THE PROBLEM »
Leave out the pictures and reproduce all of the data exactly.

DATA PROVIDED »

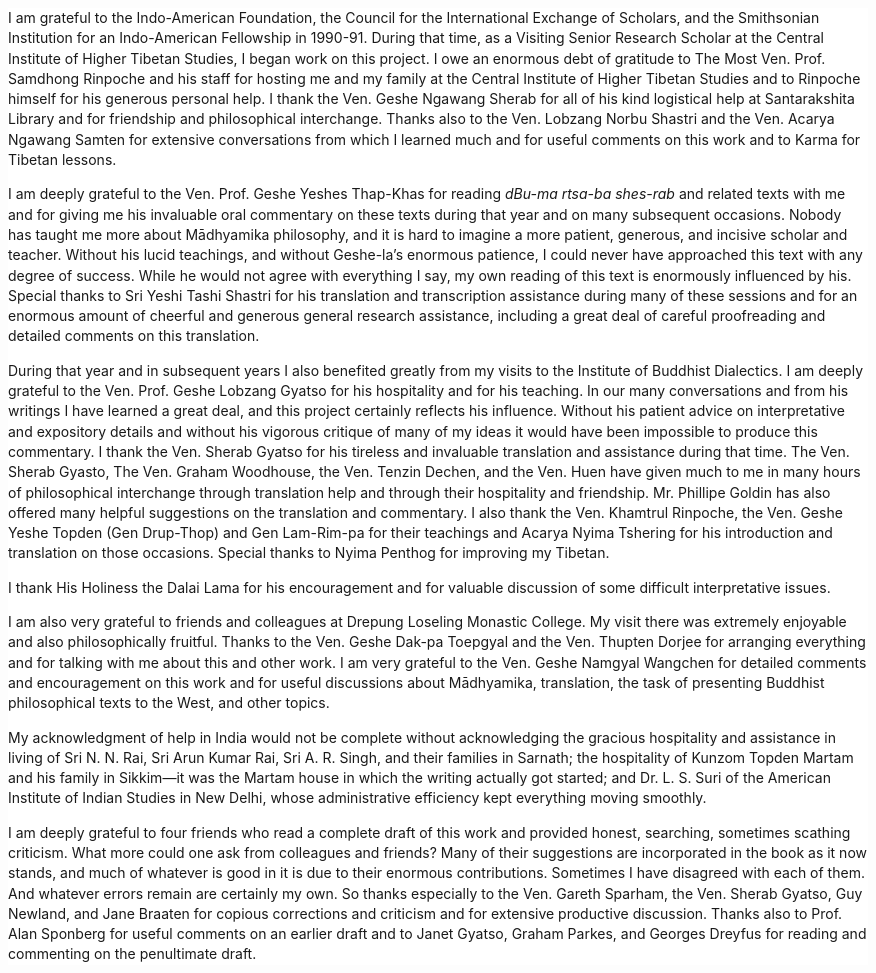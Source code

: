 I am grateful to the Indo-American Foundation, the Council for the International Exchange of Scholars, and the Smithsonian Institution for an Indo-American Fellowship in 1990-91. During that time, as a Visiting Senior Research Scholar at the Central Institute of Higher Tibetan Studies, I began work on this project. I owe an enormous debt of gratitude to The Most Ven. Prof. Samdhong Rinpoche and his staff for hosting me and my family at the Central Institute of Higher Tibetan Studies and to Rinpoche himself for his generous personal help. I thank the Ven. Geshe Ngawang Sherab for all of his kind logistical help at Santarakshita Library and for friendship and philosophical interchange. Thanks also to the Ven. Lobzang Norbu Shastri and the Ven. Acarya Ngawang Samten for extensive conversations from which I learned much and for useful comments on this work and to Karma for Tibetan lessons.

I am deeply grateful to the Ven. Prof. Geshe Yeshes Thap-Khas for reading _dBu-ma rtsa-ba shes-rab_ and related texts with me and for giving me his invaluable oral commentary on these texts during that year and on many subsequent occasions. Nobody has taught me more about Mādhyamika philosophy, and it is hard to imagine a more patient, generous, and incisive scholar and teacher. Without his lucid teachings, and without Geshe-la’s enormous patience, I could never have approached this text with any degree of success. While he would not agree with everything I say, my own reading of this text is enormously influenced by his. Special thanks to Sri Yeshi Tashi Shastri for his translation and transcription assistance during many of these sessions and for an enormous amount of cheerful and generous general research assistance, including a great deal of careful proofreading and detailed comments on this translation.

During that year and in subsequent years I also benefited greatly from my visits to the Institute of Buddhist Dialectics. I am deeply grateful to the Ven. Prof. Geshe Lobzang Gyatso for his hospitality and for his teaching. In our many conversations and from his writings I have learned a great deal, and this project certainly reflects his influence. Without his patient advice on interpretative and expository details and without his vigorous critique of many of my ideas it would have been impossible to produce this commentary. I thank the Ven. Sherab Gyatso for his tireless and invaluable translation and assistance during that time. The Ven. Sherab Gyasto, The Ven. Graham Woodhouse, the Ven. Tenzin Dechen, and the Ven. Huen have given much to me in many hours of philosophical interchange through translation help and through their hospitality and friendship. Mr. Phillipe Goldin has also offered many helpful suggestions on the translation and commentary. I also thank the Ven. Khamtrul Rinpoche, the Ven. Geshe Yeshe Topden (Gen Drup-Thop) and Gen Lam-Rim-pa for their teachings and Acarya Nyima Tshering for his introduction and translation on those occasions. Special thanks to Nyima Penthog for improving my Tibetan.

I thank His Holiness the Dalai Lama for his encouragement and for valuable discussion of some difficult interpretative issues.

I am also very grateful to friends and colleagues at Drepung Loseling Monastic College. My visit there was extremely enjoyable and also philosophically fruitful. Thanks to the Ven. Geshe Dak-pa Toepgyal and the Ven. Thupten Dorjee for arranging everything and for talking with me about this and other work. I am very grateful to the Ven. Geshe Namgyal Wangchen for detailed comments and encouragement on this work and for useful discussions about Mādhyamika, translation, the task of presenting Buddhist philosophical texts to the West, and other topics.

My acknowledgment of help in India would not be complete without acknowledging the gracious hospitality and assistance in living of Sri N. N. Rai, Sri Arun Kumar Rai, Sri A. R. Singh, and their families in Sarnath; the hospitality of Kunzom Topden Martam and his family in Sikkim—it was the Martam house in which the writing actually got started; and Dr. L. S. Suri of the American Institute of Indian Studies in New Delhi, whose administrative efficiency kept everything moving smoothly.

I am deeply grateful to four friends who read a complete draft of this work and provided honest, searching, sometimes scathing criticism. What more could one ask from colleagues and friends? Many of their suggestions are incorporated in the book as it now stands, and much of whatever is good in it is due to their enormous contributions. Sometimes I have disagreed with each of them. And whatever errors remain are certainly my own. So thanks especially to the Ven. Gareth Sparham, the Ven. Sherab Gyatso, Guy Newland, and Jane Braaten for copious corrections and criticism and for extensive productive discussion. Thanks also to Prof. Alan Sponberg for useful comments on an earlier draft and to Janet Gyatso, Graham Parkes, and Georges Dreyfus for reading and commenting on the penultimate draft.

SOLUTION FOR THIS EXERCISE »
Source code

: I am grateful to the Indo-American Foundation, the Council for the International Exchange of Scholars, and the Smithsonian Institution for an Indo-American Fellowship in 1990-91. During that time, as a Visiting Senior Research Scholar at the Central Institute of Higher Tibetan Studies, I began work on this project. I owe an enormous debt of gratitude to The Most Ven. Prof. Samdhong Rinpoche and his staff for hosting me and my family at the Central Institute of Higher Tibetan Studies and to Rinpoche himself for his generous personal help. I thank the Ven. Geshe Ngawang Sherab for all of his kind logistical help at Santarakshita Library and for friendship and philosophical interchange. Thanks also to the Ven. Lobzang Norbu Shastri and the Ven. Acarya Ngawang Samten for extensive conversations from which I learned much and for useful comments on this work and to Karma for Tibetan lessons.

I am deeply grateful to the Ven. Prof. Geshe Yeshes Thap-Khas for reading _dBu-ma rtsa-ba shes-rab_ and related texts with me and for giving me his invaluable oral commentary on these texts during that year and on many subsequent occasions. Nobody has taught me more about Mādhyamika philosophy, and it is hard to imagine a more patient, generous, and incisive scholar and teacher. Without his lucid teachings, and without Geshe-la’s enormous patience, I could never have approached this text with any degree of success. While he would not agree with everything I say, my own reading of this text is enormously influenced by his. Special thanks to Sri Yeshi Tashi Shastri for his translation and transcription assistance during many of these sessions and for an enormous amount of cheerful and generous general research assistance, including a great deal of careful proofreading and detailed comments on this translation.

During that year and in subsequent years I also benefited greatly from my visits to the Institute of Buddhist Dialectics. I am deeply grateful to the Ven. Prof. Geshe Lobzang Gyatso for his hospitality and for his teaching. In our many conversations and from his writings I have learned a great deal, and this project certainly reflects his influence. Without his patient advice on interpretative and expository details and without his vigorous critique of many of my ideas it would have been impossible to produce this commentary. I thank the Ven. Sherab Gyatso for his tireless and invaluable translation and assistance during that time. The Ven. Sherab Gyasto, The Ven. Graham Woodhouse, the Ven. Tenzin Dechen, and the Ven. Huen have given much to me in many hours of philosophical interchange through translation help and through their hospitality and friendship. Mr. Phillipe Goldin has also offered many helpful suggestions on the translation and commentary. I also thank the Ven. Khamtrul Rinpoche, the Ven. Geshe Yeshe Topden (Gen Drup-Thop) and Gen Lam-Rim-pa for their teachings and Acarya Nyima Tshering for his introduction and translation on those occasions. Special thanks to Nyima Penthog for improving my Tibetan.

I thank His Holiness the Dalai Lama for his encouragement and for valuable discussion of some difficult interpretative issues.

I am also very grateful to friends and colleagues at Drepung Loseling Monastic College. My visit there was extremely enjoyable and also philosophically fruitful. Thanks to the Ven. Geshe Dak-pa Toepgyal and the Ven. Thupten Dorjee for arranging everything and for talking with me about this and other work. I am very grateful to the Ven. Geshe Namgyal Wangchen for detailed comments and encouragement on this work and for useful discussions about Mādhyamika, translation, the task of presenting Buddhist philosophical texts to the West, and other topics.

My acknowledgment of help in India would not be complete without acknowledging the gracious hospitality and assistance in living of Sri N. N. Rai, Sri Arun Kumar Rai, Sri A. R. Singh, and their families in Sarnath; the hospitality of Kunzom Topden Martam and his family in Sikkim—it was the Martam house in which the writing actually got started; and Dr. L. S. Suri of the American Institute of Indian Studies in New Delhi, whose administrative efficiency kept everything moving smoothly.

I am deeply grateful to four friends who read a complete draft of this work and provided honest, searching, sometimes scathing criticism. What more could one ask from colleagues and friends? Many of their suggestions are incorporated in the book as it now stands, and much of whatever is good in it is due to their enormous contributions. Sometimes I have disagreed with each of them. And whatever errors remain are certainly my own. So thanks especially to the Ven. Gareth Sparham, the Ven. Sherab Gyatso, Guy Newland, and Jane Braaten for copious corrections and criticism and for extensive productive discussion. Thanks also to Prof. Alan Sponberg for useful comments on an earlier draft and to Janet Gyatso, Graham Parkes, and Georges Dreyfus for reading and commenting on the penultimate draft.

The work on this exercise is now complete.